Records drawn from a dataset:
=== Section Start ===
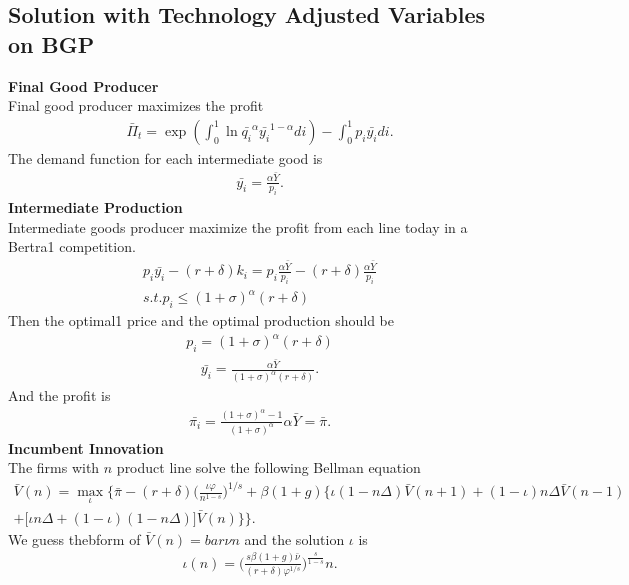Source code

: \documentclass[a4paper,12pt]{article}
\begin{document}
\subsection*{Solution with Technology Adjusted Variables on BGP}
\textbf{Final Good Producer}\\
Final good producer maximizes the profit
\begin{align}
    \bar{\Pi}_t = \exp (\int_0^1 \ln \bar{q_i}^\alpha \bar{y_i}^{1-\alpha} di) -\int_0^1 p_i \bar{y_i} di.
\end{align}
The demand function for each intermediate good is 
\begin{align}
    \bar{y_i} = \frac{\alpha\bar{Y}}{p_i}.
\end{align}
\textbf{Intermediate Production}\\
Intermediate goods producer maximize the profit from each line today in a Bertra1 competition.
\begin{align}
    p_i \bar{y_i} -(r+\delta)k_i = p_i \frac{\alpha\bar{Y}}{p_i} - (r+\delta)\frac{\alpha\bar{Y}}{p_i}\\
    s.t. p_i \leq (1+\sigma)^\alpha(r+\delta)
\end{align}
Then the optimal1 price and the optimal production should be
\begin{align}
    p_i = (1+\sigma)^\alpha(r+\delta)
\end{align}
\begin{align}
    \bar{y_i} = \frac{\alpha\bar{Y}}{(1+\sigma)^\alpha(r+\delta)}.
\end{align}
And the profit is
\begin{align}
    \bar{\pi_i} = \frac{(1+\sigma)^\alpha -1}{(1+\sigma)^\alpha}\alpha\bar{Y} = \bar{\pi}.
\end{align}
\textbf{Incumbent Innovation}\\
The firms with $n$ product line solve the following Bellman equation
\begin{align}
    \bar{V}(n) = \max_{\iota}\bigg\{\bar{\pi} - (r+\delta)\big(\frac{\iota\varphi}{n^{1-s}}\big)^{1/s} + \beta (1+g)\Big\{\iota (1-n\Delta)\bar{V}(n+1) + (1-\iota)n\Delta \bar{V}(n-1) \\ 
    + \big[\iota n\Delta+(1-\iota)(1-n\Delta)\big]\bar{V}(n) \Big\}
    \bigg\}.
\end{align}
We guess thebform of $\bar{V}(n) =bar{\nu} n $ and the solution $\iota$ is
\begin{align}
    \iota(n) = \Big(\frac{s\beta (1+g)\bar\nu}{(r+\delta)\varphi^{1/s}}\Big)^\frac{s}{1-s}n.
\end{align}
\end{document}
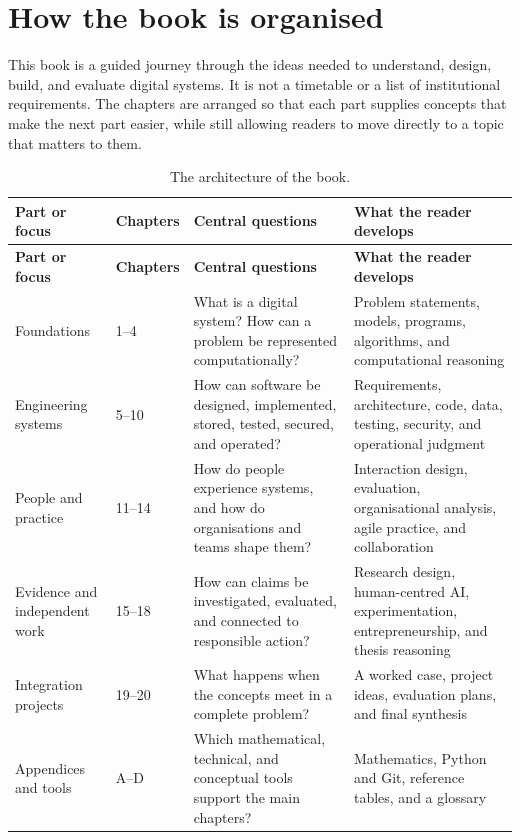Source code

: \chapter*{How the book is organised}

This book is a guided journey through the ideas needed to understand, design, build, and evaluate digital systems. It is not a timetable or a list of institutional requirements. The chapters are arranged so that each part supplies concepts that make the next part easier, while still allowing readers to move directly to a topic that matters to them.

\begingroup
\setlength{\tabcolsep}{4pt}
\begin{longtable}{p{}p{}p{}p{}}
\caption{The architecture of the book.}\label{tab:book-map}\\
\toprule
\textbf{Part or focus} & \textbf{Chapters} & \textbf{Central questions} & \textbf{What the reader develops}\\
\midrule
\endfirsthead
\toprule
\textbf{Part or focus} & \textbf{Chapters} & \textbf{Central questions} & \textbf{What the reader develops}\\
\midrule
\endhead
Foundations & 1--4 & What is a digital system? How can a problem be represented computationally? & Problem statements, models, programs, algorithms, and computational reasoning\\
Engineering systems & 5--10 & How can software be designed, implemented, stored, tested, secured, and operated? & Requirements, architecture, code, data, testing, security, and operational judgment\\
People and practice & 11--14 & How do people experience systems, and how do organisations and teams shape them? & Interaction design, evaluation, organisational analysis, agile practice, and collaboration\\
Evidence and independent work & 15--18 & How can claims be investigated, evaluated, and connected to responsible action? & Research design, human-centred AI, experimentation, entrepreneurship, and thesis reasoning\\
Integration projects & 19--20 & What happens when the concepts meet in a complete problem? & A worked case, project ideas, evaluation plans, and final synthesis\\
Appendices and tools & A--D & Which mathematical, technical, and conceptual tools support the main chapters? & Mathematics, Python and Git, reference tables, and a glossary\\
\bottomrule
\end{longtable}
\endgroup


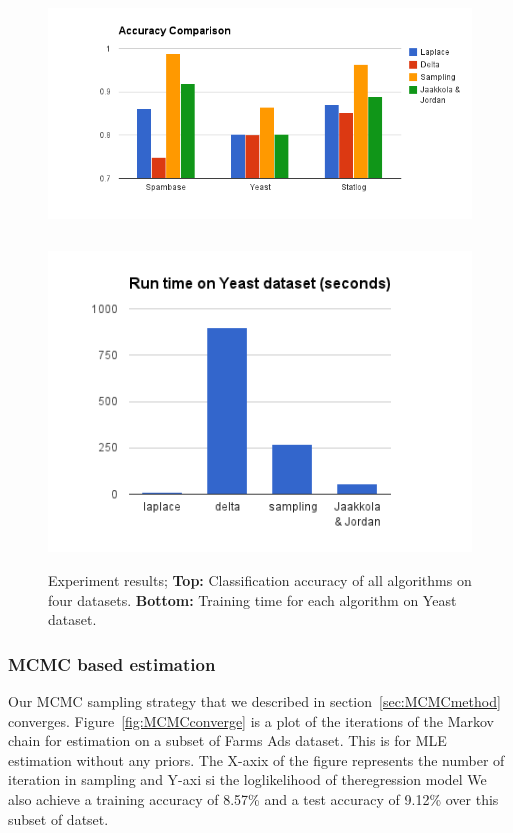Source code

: \begin{figure}[t]
\label{fig:results}
\centering
\includegraphics[height=7.0cm]{results/accuracy_comp.png}
\includegraphics[height=8.0cm]{results/speed_comp.png}

\caption{\small Experiment results; {\bf Top:} Classification accuracy of all algorithms on
four datasets. {\bf Bottom:} Training time for each algorithm on Yeast dataset. }

\label{graphlab}
\end{figure}

\subsubsection{MCMC based estimation}
Our MCMC sampling strategy that we described in section~\ref{sec:MCMCmethod}
converges. Figure~\ref{fig:MCMCconverge} is a plot of the iterations of the Markov 
chain for estimation on a subset of Farms Ads dataset. This is for MLE
estimation without any priors. The X-axix of the figure represents the number of
iteration in sampling and Y-axi si the loglikelihood of theregression model We
also achieve a training accuracy of 8.57\% and a test accuracy of 9.12\% over 
this subset of datset. 

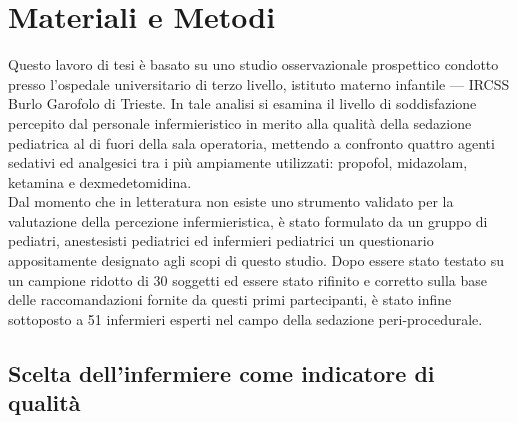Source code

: \chapter{Materiali e Metodi}

Questo lavoro di tesi è basato su uno studio osservazionale prospettico condotto presso l'ospedale universitario di terzo livello, istituto materno infantile --- IRCSS Burlo Garofolo di Trieste. In tale analisi si esamina il livello di soddisfazione percepito dal personale infermieristico in merito alla qualità della sedazione pediatrica al di fuori della sala operatoria, mettendo a confronto quattro agenti sedativi ed analgesici tra i più ampiamente utilizzati: propofol, midazolam, ketamina e dexmedetomidina. 
\\Dal momento che in letteratura non esiste uno strumento validato per la valutazione della percezione infermieristica, è stato formulato da un gruppo di pediatri, anestesisti pediatrici ed infermieri pediatrici un questionario appositamente designato agli scopi di questo studio. Dopo essere stato testato su un campione ridotto di 30 soggetti ed essere stato rifinito e corretto sulla base delle raccomandazioni fornite da questi primi partecipanti, è stato infine sottoposto a 51 infermieri esperti nel campo della sedazione peri-procedurale.

\section{Scelta dell'infermiere come indicatore di qualità}

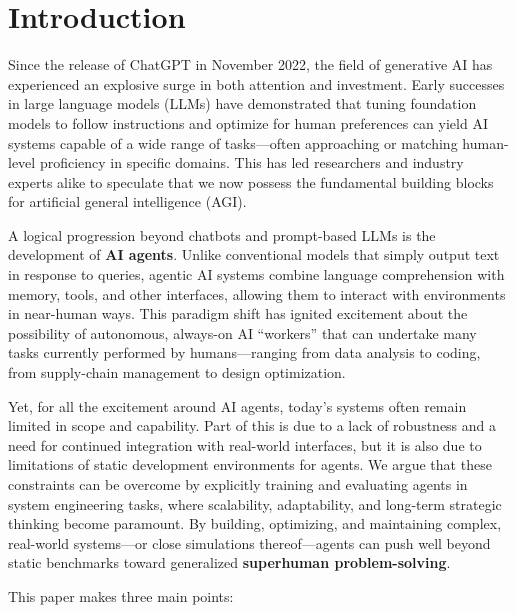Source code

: 
\section{Introduction}
Since the release of ChatGPT in November 2022, the field of generative AI has experienced an explosive surge in both attention and investment. Early successes in large language models (LLMs) have demonstrated that tuning foundation models to follow instructions and optimize for human preferences can yield AI systems capable of a wide range of tasks—often approaching or matching human-level proficiency in specific domains. This has led researchers and industry experts alike to speculate that we now possess the fundamental building blocks for artificial general intelligence (AGI).

A logical progression beyond chatbots and prompt-based LLMs is the development of \textbf{AI agents}. Unlike conventional models that simply output text in response to queries, agentic AI systems combine language comprehension with memory, tools, and other interfaces, allowing them to interact with environments in near-human ways. This paradigm shift has ignited excitement about the possibility of autonomous, always-on AI “workers” that can undertake many tasks currently performed by humans—ranging from data analysis to coding, from supply-chain management to design optimization.

Yet, for all the excitement around AI agents, today’s systems often remain limited in scope and capability. Part of this is due to a lack of robustness and a need for continued integration with real-world interfaces, but it is also due to limitations of static development environments for agents. We argue that these constraints can be overcome by explicitly training and evaluating agents in system engineering tasks, where scalability, adaptability, and long-term strategic thinking become paramount. By building, optimizing, and maintaining complex, real-world systems—or close simulations thereof—agents can push well beyond static benchmarks toward generalized \textbf{superhuman problem-solving}.

This paper makes three main points:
=== Section End ===
The first line of the entries, the line containing "the book is", and every line between them are to be output exactly; pictures are not.

SOLUTION FOR THIS PROBLEM:
Source code

: \documentclass[a4paper,12pt]{article}
\begin{document}
\subsection*{Solution with Technology Adjusted Variables on BGP}
\textbf{Final Good Producer}\\
Final good producer maximizes the profit
\begin{align}
    \bar{\Pi}_t = \exp (\int_0^1 \ln \bar{q_i}^\alpha \bar{y_i}^{1-\alpha} di) -\int_0^1 p_i \bar{y_i} di.
\end{align}
The demand function for each intermediate good is 
\begin{align}
    \bar{y_i} = \frac{\alpha\bar{Y}}{p_i}.
\end{align}
\textbf{Intermediate Production}\\
Intermediate goods producer maximize the profit from each line today in a Bertra1 competition.
\begin{align}
    p_i \bar{y_i} -(r+\delta)k_i = p_i \frac{\alpha\bar{Y}}{p_i} - (r+\delta)\frac{\alpha\bar{Y}}{p_i}\\
    s.t. p_i \leq (1+\sigma)^\alpha(r+\delta)
\end{align}
Then the optimal1 price and the optimal production should be
\begin{align}
    p_i = (1+\sigma)^\alpha(r+\delta)
\end{align}
\begin{align}
    \bar{y_i} = \frac{\alpha\bar{Y}}{(1+\sigma)^\alpha(r+\delta)}.
\end{align}
And the profit is
\begin{align}
    \bar{\pi_i} = \frac{(1+\sigma)^\alpha -1}{(1+\sigma)^\alpha}\alpha\bar{Y} = \bar{\pi}.
\end{align}
\textbf{Incumbent Innovation}\\
The firms with $n$ product line solve the following Bellman equation
\begin{align}
    \bar{V}(n) = \max_{\iota}\bigg\{\bar{\pi} - (r+\delta)\big(\frac{\iota\varphi}{n^{1-s}}\big)^{1/s} + \beta (1+g)\Big\{\iota (1-n\Delta)\bar{V}(n+1) + (1-\iota)n\Delta \bar{V}(n-1) \\ 
    + \big[\iota n\Delta+(1-\iota)(1-n\Delta)\big]\bar{V}(n) \Big\}
    \bigg\}.
\end{align}
We guess thebform of $\bar{V}(n) =bar{\nu} n $ and the solution $\iota$ is
\begin{align}
    \iota(n) = \Big(\frac{s\beta (1+g)\bar\nu}{(r+\delta)\varphi^{1/s}}\Big)^\frac{s}{1-s}n.
\end{align}
\end{document}
Source code

: \chapter*{How the book is organised}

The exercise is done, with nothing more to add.